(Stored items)
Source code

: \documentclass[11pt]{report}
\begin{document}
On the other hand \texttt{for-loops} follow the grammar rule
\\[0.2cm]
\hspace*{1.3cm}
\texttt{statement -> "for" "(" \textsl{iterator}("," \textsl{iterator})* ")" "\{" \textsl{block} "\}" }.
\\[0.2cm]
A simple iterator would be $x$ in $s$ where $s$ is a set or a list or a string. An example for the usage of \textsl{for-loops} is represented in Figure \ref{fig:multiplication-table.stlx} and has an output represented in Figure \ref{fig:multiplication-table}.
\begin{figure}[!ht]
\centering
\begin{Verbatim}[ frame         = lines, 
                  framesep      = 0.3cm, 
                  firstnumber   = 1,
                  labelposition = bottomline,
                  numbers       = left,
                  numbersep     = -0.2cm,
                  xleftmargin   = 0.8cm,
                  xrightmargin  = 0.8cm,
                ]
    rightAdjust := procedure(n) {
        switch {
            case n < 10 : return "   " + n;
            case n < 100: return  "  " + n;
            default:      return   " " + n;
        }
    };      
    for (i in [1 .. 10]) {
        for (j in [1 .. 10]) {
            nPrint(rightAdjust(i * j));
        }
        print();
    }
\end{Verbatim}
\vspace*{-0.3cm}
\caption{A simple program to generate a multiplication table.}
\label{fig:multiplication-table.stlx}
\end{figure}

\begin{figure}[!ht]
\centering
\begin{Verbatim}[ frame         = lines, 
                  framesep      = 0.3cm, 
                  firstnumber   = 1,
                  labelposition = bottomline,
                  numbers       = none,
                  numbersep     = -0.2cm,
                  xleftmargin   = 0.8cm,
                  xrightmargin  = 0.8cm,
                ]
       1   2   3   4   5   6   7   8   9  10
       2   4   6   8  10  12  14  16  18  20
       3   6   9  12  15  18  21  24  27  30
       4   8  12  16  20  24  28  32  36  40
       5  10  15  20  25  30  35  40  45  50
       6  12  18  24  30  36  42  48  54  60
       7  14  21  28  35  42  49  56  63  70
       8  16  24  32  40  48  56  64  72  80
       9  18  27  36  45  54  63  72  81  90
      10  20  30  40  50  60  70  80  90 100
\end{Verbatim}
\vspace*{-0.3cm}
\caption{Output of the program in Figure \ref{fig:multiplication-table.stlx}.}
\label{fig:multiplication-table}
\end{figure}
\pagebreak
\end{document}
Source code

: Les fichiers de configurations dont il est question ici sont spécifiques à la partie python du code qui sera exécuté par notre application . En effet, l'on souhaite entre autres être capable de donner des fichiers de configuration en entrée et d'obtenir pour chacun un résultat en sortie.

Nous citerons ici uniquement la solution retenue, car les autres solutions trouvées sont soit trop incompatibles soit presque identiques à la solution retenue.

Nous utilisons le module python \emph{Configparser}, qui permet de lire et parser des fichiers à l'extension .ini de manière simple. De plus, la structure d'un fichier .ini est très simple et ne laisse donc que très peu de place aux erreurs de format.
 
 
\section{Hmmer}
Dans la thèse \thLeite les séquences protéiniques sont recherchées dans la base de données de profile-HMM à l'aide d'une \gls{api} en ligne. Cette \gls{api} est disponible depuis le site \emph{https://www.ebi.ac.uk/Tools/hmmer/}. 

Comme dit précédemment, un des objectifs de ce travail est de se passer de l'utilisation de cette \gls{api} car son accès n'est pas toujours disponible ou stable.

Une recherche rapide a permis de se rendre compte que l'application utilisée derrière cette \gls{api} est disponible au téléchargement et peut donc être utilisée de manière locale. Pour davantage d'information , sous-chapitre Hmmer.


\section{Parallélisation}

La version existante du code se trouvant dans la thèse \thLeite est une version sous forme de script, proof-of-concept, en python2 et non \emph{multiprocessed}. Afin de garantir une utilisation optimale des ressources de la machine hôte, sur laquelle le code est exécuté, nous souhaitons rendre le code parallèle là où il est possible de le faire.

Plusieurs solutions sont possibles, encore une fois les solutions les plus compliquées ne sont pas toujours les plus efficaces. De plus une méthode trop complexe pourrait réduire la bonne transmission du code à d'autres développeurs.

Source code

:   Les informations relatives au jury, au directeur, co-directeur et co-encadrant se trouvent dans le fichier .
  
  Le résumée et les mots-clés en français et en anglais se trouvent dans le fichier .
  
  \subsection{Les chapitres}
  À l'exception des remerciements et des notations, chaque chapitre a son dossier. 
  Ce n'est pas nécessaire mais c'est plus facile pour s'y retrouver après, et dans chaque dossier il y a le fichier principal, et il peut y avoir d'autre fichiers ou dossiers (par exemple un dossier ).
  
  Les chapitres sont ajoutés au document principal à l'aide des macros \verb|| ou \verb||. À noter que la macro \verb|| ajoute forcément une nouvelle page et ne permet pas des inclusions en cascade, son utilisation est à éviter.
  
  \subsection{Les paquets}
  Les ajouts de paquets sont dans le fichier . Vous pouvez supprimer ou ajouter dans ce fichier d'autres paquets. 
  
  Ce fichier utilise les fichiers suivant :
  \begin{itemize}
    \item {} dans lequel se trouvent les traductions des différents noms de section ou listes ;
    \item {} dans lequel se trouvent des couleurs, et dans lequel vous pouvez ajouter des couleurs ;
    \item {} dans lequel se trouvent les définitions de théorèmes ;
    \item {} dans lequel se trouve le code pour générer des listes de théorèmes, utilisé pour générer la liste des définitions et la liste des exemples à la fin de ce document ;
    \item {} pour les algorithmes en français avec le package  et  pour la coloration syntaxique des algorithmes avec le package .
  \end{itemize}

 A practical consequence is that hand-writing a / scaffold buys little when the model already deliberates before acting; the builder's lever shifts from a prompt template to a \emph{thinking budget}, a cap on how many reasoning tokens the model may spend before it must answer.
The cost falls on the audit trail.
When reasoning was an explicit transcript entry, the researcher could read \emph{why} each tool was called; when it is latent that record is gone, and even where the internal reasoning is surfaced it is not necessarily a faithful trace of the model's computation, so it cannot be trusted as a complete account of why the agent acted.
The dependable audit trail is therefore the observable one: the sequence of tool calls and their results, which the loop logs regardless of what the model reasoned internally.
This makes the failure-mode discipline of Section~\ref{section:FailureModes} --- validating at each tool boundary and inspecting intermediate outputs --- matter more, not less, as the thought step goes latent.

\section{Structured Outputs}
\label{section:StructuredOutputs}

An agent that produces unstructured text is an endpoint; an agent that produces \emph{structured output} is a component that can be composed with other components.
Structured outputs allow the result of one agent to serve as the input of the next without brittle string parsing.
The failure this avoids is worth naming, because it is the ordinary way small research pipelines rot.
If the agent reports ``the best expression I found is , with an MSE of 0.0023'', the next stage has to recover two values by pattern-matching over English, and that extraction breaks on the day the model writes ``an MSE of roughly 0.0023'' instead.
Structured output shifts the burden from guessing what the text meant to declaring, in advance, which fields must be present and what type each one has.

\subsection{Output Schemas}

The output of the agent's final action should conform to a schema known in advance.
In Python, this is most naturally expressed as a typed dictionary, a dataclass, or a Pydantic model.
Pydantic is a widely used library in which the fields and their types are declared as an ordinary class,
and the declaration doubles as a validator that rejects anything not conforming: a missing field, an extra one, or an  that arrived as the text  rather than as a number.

• _Work request_
Exactly as they appear, retype the lines from the start of the records through the line containing "simple program to".

• _Answer to this problem_
Source code

: \documentclass[11pt]{report}
\begin{document}
On the other hand \texttt{for-loops} follow the grammar rule
\\[0.2cm]
\hspace*{1.3cm}
\texttt{statement -> "for" "(" \textsl{iterator}("," \textsl{iterator})* ")" "\{" \textsl{block} "\}" }.
\\[0.2cm]
A simple iterator would be $x$ in $s$ where $s$ is a set or a list or a string. An example for the usage of \textsl{for-loops} is represented in Figure \ref{fig:multiplication-table.stlx} and has an output represented in Figure \ref{fig:multiplication-table}.
\begin{figure}[!ht]
\centering
\begin{Verbatim}[ frame         = lines, 
                  framesep      = 0.3cm, 
                  firstnumber   = 1,
                  labelposition = bottomline,
                  numbers       = left,
                  numbersep     = -0.2cm,
                  xleftmargin   = 0.8cm,
                  xrightmargin  = 0.8cm,
                ]
    rightAdjust := procedure(n) {
        switch {
            case n < 10 : return "   " + n;
            case n < 100: return  "  " + n;
            default:      return   " " + n;
        }
    };      
    for (i in [1 .. 10]) {
        for (j in [1 .. 10]) {
            nPrint(rightAdjust(i * j));
        }
        print();
    }
\end{Verbatim}
\vspace*{-0.3cm}
\caption{A simple program to generate a multiplication table.}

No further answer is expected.